Taj Mahal has spent more than 40 years exploring the roots and branches of the blues. Grounded in the acoustic pre-war blues sound but drawn to the eclectic sounds of world music, he revitalized a dying tradition and prepared the way for a new generation of blues men and women. While many African Americans shunned older musical styles during the 1960s, Mahal immersed himself in the roots of his past. "I was interested in the music because I felt something [got] lost in that transition of blacks trying to assimilate into society." He had no intention of repeating what had come before, however, and drew deeply from the wells of the ethnic music of Africa, South America, and the Caribbean.
Taj Mahal was born Henry Saint Claire Fredericks in New York City in 1942. His father, who had emigrated from the Caribbean, wrote arrangements for Benny Goodman and played piano. His mother, Mildred Shields, had taught school in South Carolina. "Even though I have Southern and Caribbean roots, my background also crossed with indigenous European and African influences," Mahal told Down Beat. "My parents introduced me to gospel, spiritual singing, to Ella, Sarah, Mahalia Jackson, Ray Charles." Mahal also listened to music from around the world on his father's short-wave radio, and developed a love for blues artists like Leadbelly and Lightnin' Hopkins, and early rock-n-rollers like Chuck Berry and Bo Diddley.
Mahal's family moved when he was a young boy and he grew up in Massachusetts. Growing up in Springfield, Mass., Mahal was a rarity--"a young African American who immersed himself in the study of his cultural heritage. At age 11 he witnessed the death of his father in a farming accident, but he found solace in music. When his mother remarried, he discovered his stepfather's guitar in the basement and learned to play it with a broken comb. He also took lessons from Lynnwood Perry and absorbed the radio sounds of jazz players like Illinois Jacquet and Ben Webster. Although he is primarily known as a guitarist, Mahal mastered an arsenal of instruments including piano, banjo, mandolin, and harmonica.

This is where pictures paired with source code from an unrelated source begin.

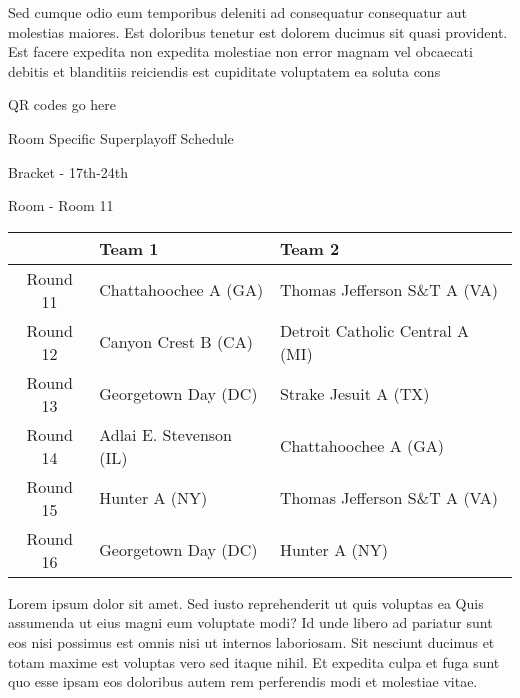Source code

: \documentclass{article}%
\begin{document}
\newline%
    Sed cumque odio eum temporibus deleniti ad consequatur consequatur aut molestias maiores. Est doloribus tenetur est dolorem ducimus sit quasi provident. Est facere expedita non expedita molestiae non error magnam vel obcaecati debitis et blanditiis reiciendis est cupiditate voluptatem ea soluta cons%
\vspace*{140pt}%
\begin{center}%
\begin{Huge}%
QR codes go here%
\end{Huge}%
\end{center}%
\newpage%
\begin{center}%
\begin{Huge}%
Room Specific Superplayoff Schedule%
\end{Huge}%
\vspace*{8pt}%
\linebreak%
\begin{Large}%
Bracket {-} 17th{-}24th%
\end{Large}%
\vspace*{8pt}%
\linebreak%
\vspace*{8pt}%
\begin{Large}%
Room {-} Room 11%
\end{Large}%
\end{center}%
%
\begin{tabularx}{\textwidth}{|c|Y|Y|}%
\hline%
&Team 1&Team 2\\%
\hline%
Round 11&Chattahoochee A (GA)&Thomas Jefferson S\&T A (VA)\\%
Round 12&Canyon Crest B (CA)&Detroit Catholic Central A (MI)\\%
Round 13&Georgetown Day (DC)&Strake Jesuit A (TX)\\%
Round 14&Adlai E. Stevenson (IL)&Chattahoochee A (GA)\\%
Round 15&Hunter A (NY)&Thomas Jefferson S\&T A (VA)\\%
Round 16&Georgetown Day (DC)&Hunter A (NY)\\%
\hline%
\end{tabularx}%
\vspace*{8pt}%
\newline%
    Lorem ipsum dolor sit amet. Sed iusto reprehenderit ut quis voluptas ea Quis assumenda ut eius magni eum voluptate modi? Id unde libero ad pariatur sunt eos nisi possimus est omnis nisi ut internos laboriosam. Sit nesciunt ducimus et totam maxime est voluptas vero sed itaque nihil. Et expedita culpa et fuga sunt quo esse ipsam eos doloribus autem rem perferendis modi et molestiae vitae.\newline%
\end{document}
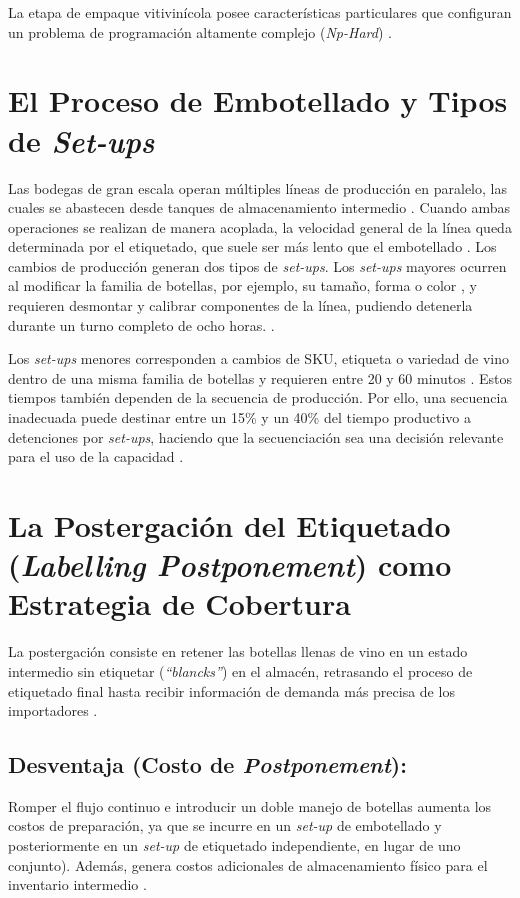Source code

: La etapa de empaque vitivinícola posee características particulares que configuran un problema de programación altamente complejo (\textit{Np-Hard}) \cite{maccawley2022, varas2018}.

\section{El Proceso de Embotellado y Tipos de \textit{Set-ups}\label{sec:sec1}}
Las bodegas de gran escala operan múltiples líneas de producción en paralelo, las cuales se abastecen desde tanques de almacenamiento intermedio \cite{varas2018}.
Cuando ambas operaciones se realizan de manera acoplada, la
velocidad general de la línea queda determinada por el etiquetado, que suele ser más lento que el embotellado \cite{varas2018}. Los cambios de producción generan dos tipos de \textit{set-ups}. Los \textit{set-ups} mayores ocurren al modificar la familia de botellas, por ejemplo, su tamaño, forma o color \cite{bouzdine2011}, y requieren desmontar y calibrar componentes de la línea, pudiendo detenerla durante un turno completo de ocho horas. \cite{maccawley2022}. 

Los \textit{set-ups} menores corresponden a cambios de SKU, etiqueta o variedad de vino dentro de una misma familia de botellas y requieren entre 20 y 60 minutos \cite{maccawley2022}. Estos tiempos también dependen de la secuencia de producción. Por ello, una secuencia inadecuada puede destinar entre un 15\% y un 40\% del tiempo productivo a detenciones por \textit{set-ups}, haciendo que la secuenciación sea una decisión relevante para el uso de la capacidad \cite{maccawley2022}.

\section{La Postergación del Etiquetado (\textit{Labelling Postponement}) como Estrategia de Cobertura\label{sec:sec3}}

La postergación consiste en retener las botellas llenas de vino en un estado intermedio sin etiquetar (\textit{“blancks”}) en el almacén, retrasando el proceso de etiquetado final hasta recibir información de demanda más precisa de los importadores \cite{cholette2009, varas2018}.

\subsection{Desventaja (Costo de \textit{Postponement}): \label{sec:sub1_desv}}
Romper el flujo continuo e introducir un doble manejo de botellas aumenta los costos de preparación, ya que se incurre en un \textit{set-up} de embotellado y posteriormente en un \textit{set-up} de etiquetado independiente, en lugar de uno conjunto). Además, genera costos adicionales de almacenamiento físico para el inventario intermedio \cite{cholette2009, varas2018}.

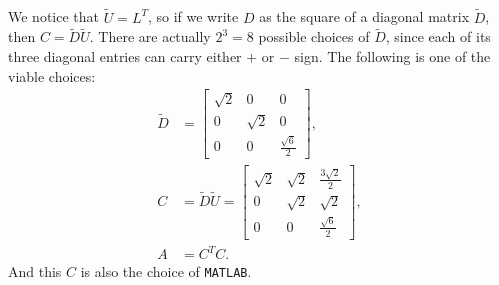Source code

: \documentclass[11pt]{article}
\begin{document}
\subsection{}
We notice that $\tilde U = L^T$, so if we write $D$ as the square of a diagonal matrix $\tilde D$, then $C = \tilde D \tilde U$. There are actually $2^3=8$ possible choices of $\tilde D$, since each of its three diagonal entries can carry either $+$ or $-$ sign. The following is one of the viable choices:
\begin{equation}\begin{split}
\tilde D &= \begin{bmatrix} \sqrt{2} & 0 & 0 \\ 0 & \sqrt{2} & 0 \\ 0 & 0 & \frac{\sqrt{6}}2 \end{bmatrix},\\
C &= \tilde D \tilde U = \begin{bmatrix}\sqrt{2} & \sqrt{2} & \frac{3\sqrt{2}}2 \\ 0 & \sqrt{2} & \sqrt{2} \\ 0 & 0 & \frac{\sqrt{6}}2  \end{bmatrix},\\
A &= C^TC.
\end{split}\nonumber\end{equation} 
And this $C$ is also the choice of \texttt{MATLAB}.
\section{}
\end{document}

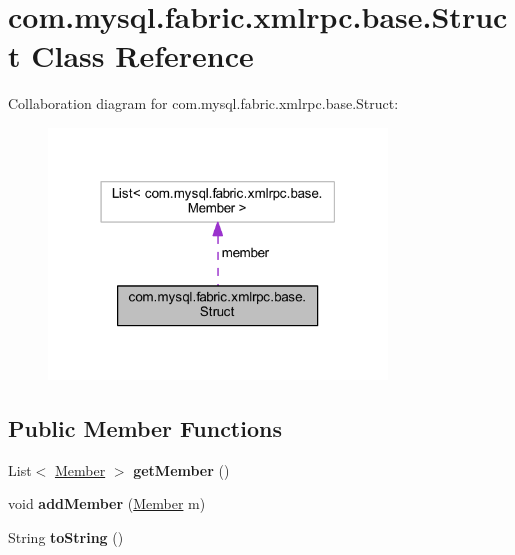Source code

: \hypertarget{classcom_1_1mysql_1_1fabric_1_1xmlrpc_1_1base_1_1_struct}{}\section{com.\+mysql.\+fabric.\+xmlrpc.\+base.\+Struct Class Reference}
\label{classcom_1_1mysql_1_1fabric_1_1xmlrpc_1_1base_1_1_struct}


Collaboration diagram for com.\+mysql.\+fabric.\+xmlrpc.\+base.\+Struct\+:\nopagebreak
\begin{figure}[H]
\begin{center}
\leavevmode
\includegraphics[width=255pt]{classcom_1_1mysql_1_1fabric_1_1xmlrpc_1_1base_1_1_struct__coll__graph}
\end{center}
\end{figure}
\subsection*{Public Member Functions}
\begin{DoxyCompactItemize}
\item 
\mbox{\label{classcom_1_1mysql_1_1fabric_1_1xmlrpc_1_1base_1_1_struct_a10815155bed71fefab13b6010ff31dd1}} 
List$<$ \mbox{\hyperlink{classcom_1_1mysql_1_1fabric_1_1xmlrpc_1_1base_1_1_member}{Member}} $>$ {\bfseries get\+Member} ()
\item 
\mbox{\label{classcom_1_1mysql_1_1fabric_1_1xmlrpc_1_1base_1_1_struct_a1bc3eef9982454702f66d31333950aff}} 
void {\bfseries add\+Member} (\mbox{\hyperlink{classcom_1_1mysql_1_1fabric_1_1xmlrpc_1_1base_1_1_member}{Member}} m)
\item 
\mbox{\label{classcom_1_1mysql_1_1fabric_1_1xmlrpc_1_1base_1_1_struct_a39e734e8ec2cbb8bdefb396d70f6c9e1}} 
String {\bfseries to\+String} ()
\end{DoxyCompactItemize}
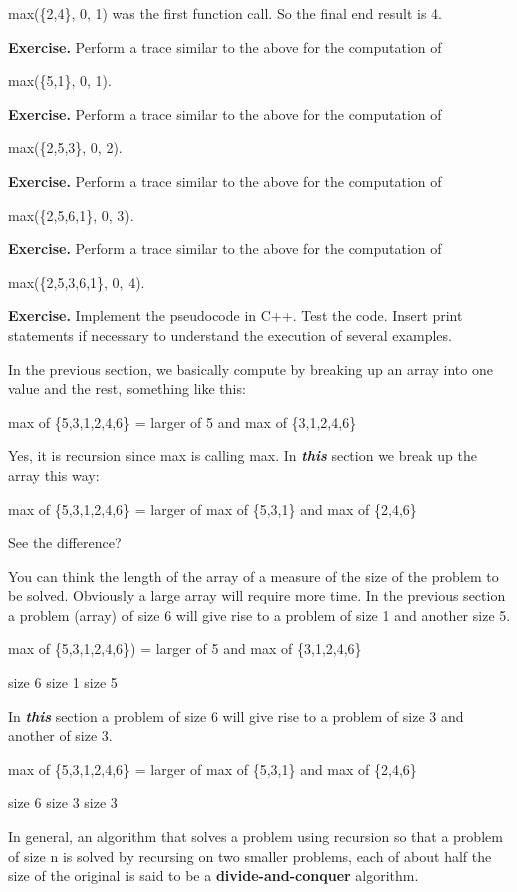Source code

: \documentclass[
]{article}
\begin{document}
max(\{2,4\}, 0, 1) was the first function call. So the final end result
is 4.

\textbf{Exercise.} Perform a trace similar to the above for the
computation of

max(\{5,1\}, 0, 1).

\textbf{Exercise.} Perform a trace similar to the above for the
computation of

max(\{2,5,3\}, 0, 2).

\textbf{Exercise.} Perform a trace similar to the above for the
computation of

max(\{2,5,6,1\}, 0, 3).

\textbf{Exercise.} Perform a trace similar to the above for the
computation of

max(\{2,5,3,6,1\}, 0, 4).

\textbf{Exercise.} Implement the pseudocode in C++. Test the code.
Insert print statements if necessary to understand the execution of
several examples.

In the previous section, we basically compute by breaking up an array
into one value and the rest, something like this:

max of \{5,3,1,2,4,6\} = larger of 5 and max of \{3,1,2,4,6\}

Yes, it is recursion since max is calling max. In \emph{\textbf{this}}
section we break up the array this way:

max of \{5,3,1,2,4,6\} = larger of max of \{5,3,1\} and max of \{2,4,6\}

See the difference?

You can think the length of the array of a measure of the size of the
problem to be solved. Obviously a large array will require more time. In
the previous section a problem (array) of size 6 will give rise to a
problem of size 1 and another size 5.

max of \{5,3,1,2,4,6\}) = larger of 5 and max of \{3,1,2,4,6\}

size 6 size 1 size 5

In \emph{\textbf{this}} section a problem of size 6 will give rise to a
problem of size 3 and another of size 3.

max of \{5,3,1,2,4,6\} = larger of max of \{5,3,1\} and max of \{2,4,6\}

size 6 size 3 size 3

In general, an algorithm that solves a problem using recursion so that a
problem of size n is solved by recursing on two smaller problems, each
of about half the size of the original is said to be a
\textbf{divide-and-conquer} algorithm.
\end{document}
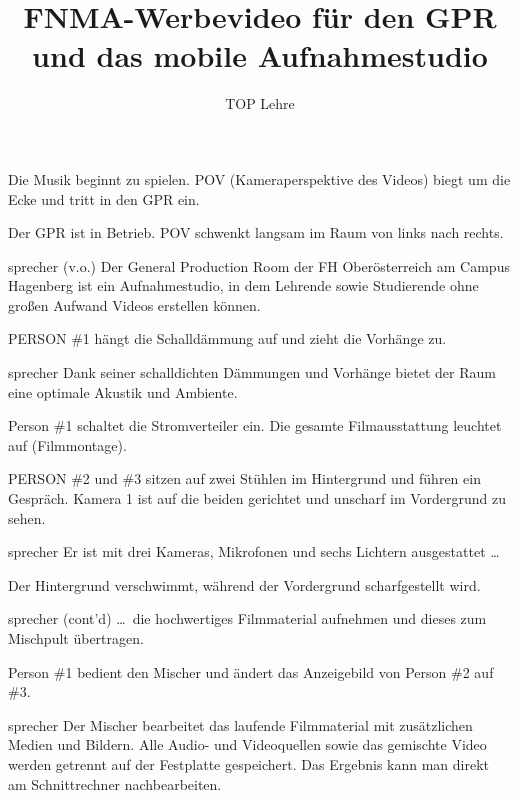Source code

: \documentclass{screenplay}
\title{
	FNMA-Werbevideo für den GPR\\
	und das mobile Aufnahmestudio
}
\author{TOP Lehre}
\begin{document}
	\coverpage
	\fadein
	
	
	Die Musik beginnt zu spielen. POV (Kameraperspektive des Videos) biegt um die Ecke und tritt in den GPR ein.
	
	
	Der GPR ist in Betrieb. POV schwenkt langsam im Raum von links nach rechts.
	
	\begin{dialogue}[nüchtern]{sprecher (v.o.)}
		Der General Production Room der FH Oberösterreich am Campus Hagenberg ist ein Aufnahmestudio, in dem Lehrende sowie Studierende ohne großen Aufwand Videos erstellen können.
	\end{dialogue}
	
	PERSON \#1 hängt die Schalldämmung auf und zieht die Vorhänge zu.
	
	\begin{dialogue}{sprecher}
		Dank seiner schalldichten Dämmungen und Vorhänge bietet der Raum eine optimale Akustik und Ambiente.
	\end{dialogue}
	
	Person \#1 schaltet die Stromverteiler ein. Die gesamte Filmausstattung leuchtet auf (Filmmontage).
	
	PERSON \#2 und \#3 sitzen auf zwei Stühlen im Hintergrund und führen ein Gespräch. Kamera 1 ist auf die beiden gerichtet und unscharf im Vordergrund zu sehen.
	
	\begin{dialogue}{sprecher}
		Er ist mit drei Kameras, Mikrofonen und sechs Lichtern ausgestattet \dots
	\end{dialogue}
	
	Der Hintergrund verschwimmt, während der Vordergrund scharfgestellt wird.
	
	\begin{dialogue}{sprecher (cont'd)}
		\dots~die hochwertiges Filmmaterial aufnehmen und dieses zum Mischpult übertragen.
	\end{dialogue}
	
	Person \#1 bedient den Mischer und ändert das Anzeigebild von Person \#2 auf \#3.
	
	\begin{dialogue}{sprecher}
		Der Mischer bearbeitet das laufende Filmmaterial mit zusätzlichen Medien und Bildern. Alle Audio- und Videoquellen sowie das gemischte Video werden getrennt auf der Festplatte gespeichert. Das Ergebnis kann man direkt am Schnittrechner nachbearbeiten.
	\end{dialogue}
	
\end{document}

Mahal studied agriculture and animal husbandry at the University of Massachusetts. A dream inspired him to change his name from Fredericks, and he formed Taj Mahal and the Elektras in the early 1960s. He was lucky enough to have his ideas coincide with the '60s and the resurgence of the blues. He attended the Newport Folk Festival in the early 1960s to witness the folk and blues revival first hand. The opportunity to watch traditional blues players perform and meet the artists in person reinforced his decision to play acoustic guitar.